Differences in the soil and hydrology responses of two revegetation chronosequences in the Loess Plateau, China

Vegetation restoration has been widely implemented to restore degraded land. However, vegetation expansion may result in the overconsumption of soil moisture and soil desiccation, which in turn exacerbates land degradation. To ensure the sustainability of ecological restoration, it is necessary to optimise restoration patterns. Two restoration patterns (afforestation with Robinia pseudoacacia L. (RP) and abandoned farmland (AL)) along a revegetation chronosequence (0, 9, 17, 27, and 42 years) were selected to analyse variations in soil and hydrological characteristics on the Loess Plateau, China.
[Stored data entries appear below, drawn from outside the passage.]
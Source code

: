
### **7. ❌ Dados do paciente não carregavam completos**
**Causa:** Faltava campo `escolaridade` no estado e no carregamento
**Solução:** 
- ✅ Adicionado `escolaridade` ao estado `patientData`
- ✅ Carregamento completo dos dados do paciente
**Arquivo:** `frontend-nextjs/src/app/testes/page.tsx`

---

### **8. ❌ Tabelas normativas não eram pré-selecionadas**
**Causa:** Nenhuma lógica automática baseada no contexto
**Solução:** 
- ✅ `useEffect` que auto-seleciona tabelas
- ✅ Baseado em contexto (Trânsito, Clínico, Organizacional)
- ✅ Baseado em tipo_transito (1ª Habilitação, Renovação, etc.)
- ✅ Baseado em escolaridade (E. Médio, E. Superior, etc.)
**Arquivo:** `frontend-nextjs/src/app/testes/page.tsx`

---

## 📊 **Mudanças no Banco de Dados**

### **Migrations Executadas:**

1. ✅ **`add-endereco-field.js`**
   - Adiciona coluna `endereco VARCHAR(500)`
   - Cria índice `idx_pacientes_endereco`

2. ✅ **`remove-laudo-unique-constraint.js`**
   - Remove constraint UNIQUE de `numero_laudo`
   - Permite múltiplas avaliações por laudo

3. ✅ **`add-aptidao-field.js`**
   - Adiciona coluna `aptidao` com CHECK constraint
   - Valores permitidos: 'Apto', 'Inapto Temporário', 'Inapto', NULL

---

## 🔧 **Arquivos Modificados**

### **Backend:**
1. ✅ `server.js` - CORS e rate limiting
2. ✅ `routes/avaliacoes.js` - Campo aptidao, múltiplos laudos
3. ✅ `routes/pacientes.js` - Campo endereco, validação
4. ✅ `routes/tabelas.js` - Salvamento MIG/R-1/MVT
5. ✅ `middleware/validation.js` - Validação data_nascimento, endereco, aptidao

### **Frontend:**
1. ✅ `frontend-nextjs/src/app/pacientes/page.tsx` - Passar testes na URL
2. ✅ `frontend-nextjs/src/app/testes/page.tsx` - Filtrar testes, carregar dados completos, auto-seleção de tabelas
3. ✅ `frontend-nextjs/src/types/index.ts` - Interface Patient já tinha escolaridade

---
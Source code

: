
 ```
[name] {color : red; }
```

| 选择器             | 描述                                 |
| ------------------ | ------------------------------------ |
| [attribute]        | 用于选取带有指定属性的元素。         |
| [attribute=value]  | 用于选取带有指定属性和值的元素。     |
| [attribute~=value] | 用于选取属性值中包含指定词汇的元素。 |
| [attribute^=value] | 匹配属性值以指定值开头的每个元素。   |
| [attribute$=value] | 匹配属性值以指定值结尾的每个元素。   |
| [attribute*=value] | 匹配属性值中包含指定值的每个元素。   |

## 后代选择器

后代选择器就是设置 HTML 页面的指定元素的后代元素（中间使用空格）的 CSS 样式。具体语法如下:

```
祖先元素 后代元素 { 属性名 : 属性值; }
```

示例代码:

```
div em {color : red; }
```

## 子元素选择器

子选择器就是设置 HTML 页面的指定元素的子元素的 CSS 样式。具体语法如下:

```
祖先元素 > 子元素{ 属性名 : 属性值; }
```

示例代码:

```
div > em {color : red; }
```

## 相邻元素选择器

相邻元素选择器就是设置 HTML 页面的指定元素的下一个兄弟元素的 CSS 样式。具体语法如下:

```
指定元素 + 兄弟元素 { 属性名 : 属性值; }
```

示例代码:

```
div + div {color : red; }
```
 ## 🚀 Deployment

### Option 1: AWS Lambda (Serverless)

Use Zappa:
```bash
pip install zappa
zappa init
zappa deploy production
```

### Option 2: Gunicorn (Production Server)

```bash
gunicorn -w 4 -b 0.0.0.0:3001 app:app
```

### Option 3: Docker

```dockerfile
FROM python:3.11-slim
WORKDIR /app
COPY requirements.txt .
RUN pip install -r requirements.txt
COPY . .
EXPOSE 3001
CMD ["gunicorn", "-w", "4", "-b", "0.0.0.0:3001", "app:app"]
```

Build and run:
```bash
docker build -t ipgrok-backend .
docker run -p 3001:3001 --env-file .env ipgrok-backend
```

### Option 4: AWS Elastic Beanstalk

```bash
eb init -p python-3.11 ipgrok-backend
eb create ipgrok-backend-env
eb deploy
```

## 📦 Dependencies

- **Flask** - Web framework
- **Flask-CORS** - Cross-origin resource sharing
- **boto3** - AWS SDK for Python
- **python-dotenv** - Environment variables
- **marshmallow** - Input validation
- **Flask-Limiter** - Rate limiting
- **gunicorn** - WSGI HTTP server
The results showed that for the two revegetation types, the soil quality index (SQI) increased markedly (p < 0.05) and the soil loss (SL) and surface runoff (R) decreased significantly (p < 0.05) over time, indicating that vegetation restoration improves soil quality and prevents soil and water erosion. The annual increments of soil moisture storage (Ws) within a 200 cm depth notably decreased during the late restoration stage (> 27 years) for the artificial forest. Moreover, forest also showed increasing actual evapotranspiration (ET) trends and decreasing Ws trends. These results suggest that afforestation might lead to overconsumption of water and soil water depletion during the late restoration stage. Although RP sites had higher SQI (22.2-36.7 %) values and lower SL (47.0-81.4 %) and R (86.5-196.8 %) values when compared with AL sites, the change rates of the SQI, R, and SL at RP sites were stable or decreased over a period of restoration, while these rates showed increasing tendencies under AL sites. These suggests that natural grasslands may be more beneficial than artificial forests during the late restoration stage. Therefore, naturally restored grasslands are highly recommended for sustainable ecological restoration in the semiarid and arid areas of the Loess Plateau or in similar areas elsewhere.